Metafora, analogia e allusività
“Se una scrivania ingombra è segno di una mente ingombra, qual’è il significato di una scrivania vuota?”
-Laurence Peter-
La metafora e l’analogia sono due figure retoriche che implicano la possibilità di utilizzare un determinato oggetto, situazione o persona per comunicare certi aspetti di un altro; la prima in modo più simbolico e figurato, la seconda attraverso una somiglianza più stretta (Paoli, 2014). Nella terapia, esse possiedono il vantaggio di suggerire un messaggio al paziente senza elicitare le sue resistenze, come sanno bene gli ipnotisti (Erckson, Rossi & Rossi, 1979) anche se, come lascia intendere l’aforisma di Peter, le metafore hanno la tendenza a rivoltarsi contro il loro utilizzatore, diventando esse stesse la realtà di cui originariamente si proponevano di parlare (come sanno gli operatori della salute mentale questo è il caso di molte diagnosi; da descrizioni divengono entità concrete, vedi Watzlawick, 1981).
Dato che, però, al terapeuta conviene mantenere, verso il paziente, una certa disponibilità (vedi articolo precedente), egli tenderà ad utilizzare le metafore portate da quest’ultimo. Anche considerando, infatti, che
Noi traduciamo sempre il linguaggio dell’altra persona nel nostro linguaggio
-Milton Erickson-
l’utilizzo di un linguaggio comune gioverà all’illusione di poter ottenere una comprensione comune. Non importa infatti che per tutti noi valga (quasi sempre) il fatto che
Questa è la mia opinione, e io la condivido
-Henri Mounier-
rimane fondamentale comportarsi sempre come se si fosse in grado di capire esattamente cosa dicono le persone intorno a noi, e come se loro fossero in grado di fare l’inverso. Tornando all’allusività, si allude sempre a ciò che ci sembra di aver capito, mai completamente sicuri che sia ciò che l’altro intendeva.
Dott. Giacomo Crivellaro, Psicologo Psicoterapeuta
a Firenze e Parma
Nardone, G., Watzlawick, P. (1990). L’arte del cambiamento. Firenze: Ponte alle Grazie.
Paoli, B. (2014). Come parla un terapeuta: La ristrutturazione strategica. Milano: F. Angeli.
Watzlawick, P.(1981). La realtà inventata: Contributi al costruttivismo. Milano: Feltrinelli.
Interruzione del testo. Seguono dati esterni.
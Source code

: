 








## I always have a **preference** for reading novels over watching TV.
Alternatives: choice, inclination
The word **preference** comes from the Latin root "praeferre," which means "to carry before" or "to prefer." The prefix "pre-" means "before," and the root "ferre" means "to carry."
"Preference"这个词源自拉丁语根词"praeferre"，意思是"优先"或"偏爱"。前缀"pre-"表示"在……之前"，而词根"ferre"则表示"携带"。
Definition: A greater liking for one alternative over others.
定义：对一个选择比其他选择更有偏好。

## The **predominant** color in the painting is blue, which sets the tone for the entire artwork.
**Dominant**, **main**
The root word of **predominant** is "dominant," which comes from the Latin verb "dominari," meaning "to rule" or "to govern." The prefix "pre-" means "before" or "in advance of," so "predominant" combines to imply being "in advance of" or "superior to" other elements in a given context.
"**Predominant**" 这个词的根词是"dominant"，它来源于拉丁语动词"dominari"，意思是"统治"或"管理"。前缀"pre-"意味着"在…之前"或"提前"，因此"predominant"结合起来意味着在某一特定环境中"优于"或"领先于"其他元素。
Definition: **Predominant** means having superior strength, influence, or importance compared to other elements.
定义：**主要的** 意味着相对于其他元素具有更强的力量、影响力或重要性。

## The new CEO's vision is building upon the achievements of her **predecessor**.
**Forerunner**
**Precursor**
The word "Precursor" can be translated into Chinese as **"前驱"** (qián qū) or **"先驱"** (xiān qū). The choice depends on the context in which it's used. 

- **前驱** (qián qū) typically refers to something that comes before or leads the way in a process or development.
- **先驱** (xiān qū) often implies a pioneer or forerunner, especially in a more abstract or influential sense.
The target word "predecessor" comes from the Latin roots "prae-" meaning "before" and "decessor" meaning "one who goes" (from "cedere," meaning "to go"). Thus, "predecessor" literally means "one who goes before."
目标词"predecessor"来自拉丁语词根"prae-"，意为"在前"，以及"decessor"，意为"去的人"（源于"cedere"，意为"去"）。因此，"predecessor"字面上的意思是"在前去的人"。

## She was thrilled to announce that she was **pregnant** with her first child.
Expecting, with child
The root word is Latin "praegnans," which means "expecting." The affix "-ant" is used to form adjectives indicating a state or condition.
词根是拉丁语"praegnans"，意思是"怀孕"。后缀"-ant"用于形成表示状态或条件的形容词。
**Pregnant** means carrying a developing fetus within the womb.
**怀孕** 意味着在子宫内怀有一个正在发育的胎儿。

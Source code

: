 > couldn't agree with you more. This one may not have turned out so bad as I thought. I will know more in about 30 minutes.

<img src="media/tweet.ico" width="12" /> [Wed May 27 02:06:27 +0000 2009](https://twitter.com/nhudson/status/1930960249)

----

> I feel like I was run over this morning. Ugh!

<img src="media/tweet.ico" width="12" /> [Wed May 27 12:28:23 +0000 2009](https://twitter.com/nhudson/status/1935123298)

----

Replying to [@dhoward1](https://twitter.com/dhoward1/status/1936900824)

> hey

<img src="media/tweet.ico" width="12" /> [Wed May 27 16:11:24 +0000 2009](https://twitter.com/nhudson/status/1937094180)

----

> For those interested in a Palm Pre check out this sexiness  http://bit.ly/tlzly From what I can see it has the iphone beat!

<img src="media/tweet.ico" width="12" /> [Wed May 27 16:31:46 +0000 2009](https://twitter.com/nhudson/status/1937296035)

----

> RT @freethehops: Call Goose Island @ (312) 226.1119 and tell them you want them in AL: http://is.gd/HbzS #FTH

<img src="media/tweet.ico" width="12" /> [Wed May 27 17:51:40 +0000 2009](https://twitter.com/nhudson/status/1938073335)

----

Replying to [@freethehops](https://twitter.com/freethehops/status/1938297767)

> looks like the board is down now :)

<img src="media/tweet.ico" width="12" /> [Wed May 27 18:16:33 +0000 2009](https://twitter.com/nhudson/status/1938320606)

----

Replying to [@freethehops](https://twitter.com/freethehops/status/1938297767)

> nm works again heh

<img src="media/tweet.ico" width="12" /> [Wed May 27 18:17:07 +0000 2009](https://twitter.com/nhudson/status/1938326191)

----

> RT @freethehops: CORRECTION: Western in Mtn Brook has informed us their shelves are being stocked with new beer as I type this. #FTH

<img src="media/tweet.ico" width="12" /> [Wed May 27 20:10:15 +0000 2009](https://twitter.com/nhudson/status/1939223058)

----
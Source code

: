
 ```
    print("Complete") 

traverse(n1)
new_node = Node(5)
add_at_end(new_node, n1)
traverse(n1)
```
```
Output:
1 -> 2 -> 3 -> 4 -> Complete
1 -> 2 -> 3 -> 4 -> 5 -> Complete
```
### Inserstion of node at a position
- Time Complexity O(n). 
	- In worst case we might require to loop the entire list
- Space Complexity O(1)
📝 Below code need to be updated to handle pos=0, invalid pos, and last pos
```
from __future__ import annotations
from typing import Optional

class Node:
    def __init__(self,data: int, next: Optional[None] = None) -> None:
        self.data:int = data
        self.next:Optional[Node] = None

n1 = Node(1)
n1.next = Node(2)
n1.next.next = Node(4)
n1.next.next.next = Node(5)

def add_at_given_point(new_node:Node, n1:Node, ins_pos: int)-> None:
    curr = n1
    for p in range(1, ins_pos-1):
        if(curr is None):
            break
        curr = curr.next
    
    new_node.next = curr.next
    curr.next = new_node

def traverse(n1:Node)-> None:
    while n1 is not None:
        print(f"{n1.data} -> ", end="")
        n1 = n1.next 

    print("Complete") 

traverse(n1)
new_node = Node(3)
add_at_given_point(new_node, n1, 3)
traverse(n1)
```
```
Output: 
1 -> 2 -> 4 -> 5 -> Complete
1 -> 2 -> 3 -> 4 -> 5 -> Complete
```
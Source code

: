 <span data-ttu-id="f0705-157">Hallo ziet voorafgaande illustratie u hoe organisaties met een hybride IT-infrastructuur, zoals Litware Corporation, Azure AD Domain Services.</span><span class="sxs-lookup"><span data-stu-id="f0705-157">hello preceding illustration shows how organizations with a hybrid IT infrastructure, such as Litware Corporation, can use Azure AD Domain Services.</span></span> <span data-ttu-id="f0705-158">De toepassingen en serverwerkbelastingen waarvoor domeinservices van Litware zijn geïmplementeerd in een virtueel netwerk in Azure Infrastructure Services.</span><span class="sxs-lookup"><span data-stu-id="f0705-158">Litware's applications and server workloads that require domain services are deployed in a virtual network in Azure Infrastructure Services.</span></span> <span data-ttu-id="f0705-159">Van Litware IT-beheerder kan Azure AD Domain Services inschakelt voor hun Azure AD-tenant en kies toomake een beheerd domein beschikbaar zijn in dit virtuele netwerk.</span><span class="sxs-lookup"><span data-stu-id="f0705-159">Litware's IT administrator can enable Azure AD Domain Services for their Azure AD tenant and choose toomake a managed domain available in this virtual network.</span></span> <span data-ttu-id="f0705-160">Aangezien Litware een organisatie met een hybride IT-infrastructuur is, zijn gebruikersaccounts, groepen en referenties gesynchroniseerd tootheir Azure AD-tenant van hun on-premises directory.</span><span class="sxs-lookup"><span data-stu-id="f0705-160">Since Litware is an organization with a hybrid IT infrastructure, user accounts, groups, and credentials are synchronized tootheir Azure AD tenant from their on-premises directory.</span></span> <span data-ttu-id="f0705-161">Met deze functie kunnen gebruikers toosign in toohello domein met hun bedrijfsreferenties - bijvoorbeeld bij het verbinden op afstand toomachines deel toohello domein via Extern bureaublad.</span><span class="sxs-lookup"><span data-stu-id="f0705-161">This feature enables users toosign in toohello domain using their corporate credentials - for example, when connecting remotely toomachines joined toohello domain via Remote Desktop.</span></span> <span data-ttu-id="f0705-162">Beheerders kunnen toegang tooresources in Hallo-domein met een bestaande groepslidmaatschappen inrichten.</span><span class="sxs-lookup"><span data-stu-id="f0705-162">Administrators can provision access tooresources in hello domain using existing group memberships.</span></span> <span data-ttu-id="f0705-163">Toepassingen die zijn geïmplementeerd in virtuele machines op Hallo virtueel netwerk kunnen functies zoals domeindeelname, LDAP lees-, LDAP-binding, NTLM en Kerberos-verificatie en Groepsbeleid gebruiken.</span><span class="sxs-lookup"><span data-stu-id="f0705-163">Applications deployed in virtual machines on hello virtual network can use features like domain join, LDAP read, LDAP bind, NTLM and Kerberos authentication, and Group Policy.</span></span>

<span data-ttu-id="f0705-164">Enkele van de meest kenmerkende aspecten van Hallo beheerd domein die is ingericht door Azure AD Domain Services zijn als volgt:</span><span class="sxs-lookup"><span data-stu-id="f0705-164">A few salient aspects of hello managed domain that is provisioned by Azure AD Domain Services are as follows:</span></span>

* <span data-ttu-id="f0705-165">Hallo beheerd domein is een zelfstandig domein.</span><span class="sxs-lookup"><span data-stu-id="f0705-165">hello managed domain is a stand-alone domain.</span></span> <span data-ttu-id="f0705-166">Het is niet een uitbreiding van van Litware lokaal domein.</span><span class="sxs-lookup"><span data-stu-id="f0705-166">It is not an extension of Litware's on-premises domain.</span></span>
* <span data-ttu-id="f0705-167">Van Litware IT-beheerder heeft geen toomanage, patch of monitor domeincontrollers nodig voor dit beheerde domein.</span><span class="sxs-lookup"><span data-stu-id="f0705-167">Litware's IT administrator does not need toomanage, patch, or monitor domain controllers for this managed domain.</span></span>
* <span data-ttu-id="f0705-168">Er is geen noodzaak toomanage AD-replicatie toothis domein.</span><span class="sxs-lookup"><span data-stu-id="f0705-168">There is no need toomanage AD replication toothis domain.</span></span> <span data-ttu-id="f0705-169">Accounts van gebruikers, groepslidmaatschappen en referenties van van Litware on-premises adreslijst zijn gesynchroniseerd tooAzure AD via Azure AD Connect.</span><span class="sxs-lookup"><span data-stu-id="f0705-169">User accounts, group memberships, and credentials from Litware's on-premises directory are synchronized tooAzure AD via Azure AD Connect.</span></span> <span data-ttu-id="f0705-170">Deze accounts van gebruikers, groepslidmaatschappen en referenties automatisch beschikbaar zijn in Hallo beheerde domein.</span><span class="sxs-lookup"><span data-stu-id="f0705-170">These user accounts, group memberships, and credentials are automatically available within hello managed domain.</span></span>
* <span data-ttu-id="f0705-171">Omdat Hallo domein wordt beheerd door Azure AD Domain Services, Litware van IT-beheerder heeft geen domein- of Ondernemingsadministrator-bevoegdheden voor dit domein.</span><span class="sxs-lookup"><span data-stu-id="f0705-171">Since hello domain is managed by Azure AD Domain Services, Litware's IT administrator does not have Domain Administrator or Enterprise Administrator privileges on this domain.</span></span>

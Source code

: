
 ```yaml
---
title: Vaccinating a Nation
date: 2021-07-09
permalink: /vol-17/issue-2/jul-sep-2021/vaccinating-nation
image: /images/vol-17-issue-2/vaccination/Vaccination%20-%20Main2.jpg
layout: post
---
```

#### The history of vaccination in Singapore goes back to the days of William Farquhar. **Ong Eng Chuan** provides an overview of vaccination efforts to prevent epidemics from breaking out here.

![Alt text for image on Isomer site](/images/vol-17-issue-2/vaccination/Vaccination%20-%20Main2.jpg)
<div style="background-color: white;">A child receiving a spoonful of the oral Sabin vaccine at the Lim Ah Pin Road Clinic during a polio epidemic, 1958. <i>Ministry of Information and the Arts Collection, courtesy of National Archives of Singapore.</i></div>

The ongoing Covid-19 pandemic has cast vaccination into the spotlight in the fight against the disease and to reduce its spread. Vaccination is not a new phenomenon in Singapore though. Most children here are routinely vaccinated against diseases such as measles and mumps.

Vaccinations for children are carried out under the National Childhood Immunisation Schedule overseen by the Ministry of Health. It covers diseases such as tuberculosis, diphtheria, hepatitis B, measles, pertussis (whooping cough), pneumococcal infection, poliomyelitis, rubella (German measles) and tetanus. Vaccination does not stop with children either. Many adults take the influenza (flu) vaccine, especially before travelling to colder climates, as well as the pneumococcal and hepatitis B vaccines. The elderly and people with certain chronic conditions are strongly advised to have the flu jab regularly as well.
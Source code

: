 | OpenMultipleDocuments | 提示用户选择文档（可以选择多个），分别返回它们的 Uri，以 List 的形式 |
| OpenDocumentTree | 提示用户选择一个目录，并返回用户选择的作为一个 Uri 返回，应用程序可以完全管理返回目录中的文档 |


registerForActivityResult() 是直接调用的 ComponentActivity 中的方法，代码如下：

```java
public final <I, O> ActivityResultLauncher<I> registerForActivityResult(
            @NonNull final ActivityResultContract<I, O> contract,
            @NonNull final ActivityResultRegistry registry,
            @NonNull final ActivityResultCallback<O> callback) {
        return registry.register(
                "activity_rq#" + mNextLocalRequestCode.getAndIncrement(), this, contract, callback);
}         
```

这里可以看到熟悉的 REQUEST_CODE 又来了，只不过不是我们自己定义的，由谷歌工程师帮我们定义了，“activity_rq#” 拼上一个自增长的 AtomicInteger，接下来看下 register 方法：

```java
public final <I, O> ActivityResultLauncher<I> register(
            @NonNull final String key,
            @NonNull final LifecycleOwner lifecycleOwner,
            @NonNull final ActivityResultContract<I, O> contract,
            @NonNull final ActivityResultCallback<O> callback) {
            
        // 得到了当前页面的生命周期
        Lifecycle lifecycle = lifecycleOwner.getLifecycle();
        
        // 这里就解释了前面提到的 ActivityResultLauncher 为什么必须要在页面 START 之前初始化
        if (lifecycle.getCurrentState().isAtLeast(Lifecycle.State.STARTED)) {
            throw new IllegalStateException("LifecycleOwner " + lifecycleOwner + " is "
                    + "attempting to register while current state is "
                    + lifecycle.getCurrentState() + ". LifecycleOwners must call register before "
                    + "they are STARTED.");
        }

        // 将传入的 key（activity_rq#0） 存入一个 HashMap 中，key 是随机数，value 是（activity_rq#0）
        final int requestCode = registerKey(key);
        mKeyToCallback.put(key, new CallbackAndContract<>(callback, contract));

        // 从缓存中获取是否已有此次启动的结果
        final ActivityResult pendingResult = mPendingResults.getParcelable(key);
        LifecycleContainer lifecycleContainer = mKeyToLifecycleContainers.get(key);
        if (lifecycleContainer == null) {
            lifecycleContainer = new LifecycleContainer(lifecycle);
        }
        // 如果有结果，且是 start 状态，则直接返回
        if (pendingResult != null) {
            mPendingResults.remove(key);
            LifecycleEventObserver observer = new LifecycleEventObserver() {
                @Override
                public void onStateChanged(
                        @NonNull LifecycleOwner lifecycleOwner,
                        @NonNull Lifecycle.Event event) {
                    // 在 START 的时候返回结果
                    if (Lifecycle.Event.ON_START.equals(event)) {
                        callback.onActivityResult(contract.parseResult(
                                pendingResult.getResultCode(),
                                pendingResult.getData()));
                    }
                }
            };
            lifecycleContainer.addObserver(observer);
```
Watzlawick, P., Helmick, B. J., & Jackson, D. D. A. (1971). Pragmatica della comunicazione umana: Studio dei modelli interattivi, delle patologie e dei paradossi. Roma: Astrolabio.
Watzlawick, P. (1980). Il linguaggio del cambiamento: Elementi di comunicazione terapeutica. Milano: Feltrinelli.
Erickson, M. H., Rossi, S. I., & Rossi, E. L. (1979). Tecniche di suggestione ipnotica: Induzione dell’ipnosi clinica e forme di suggestione indiretta. Roma: Astrolabio.
Jullien, F. (2014). Cinque concetti proposti alla psicoanalisi. Brescia: La Scuola.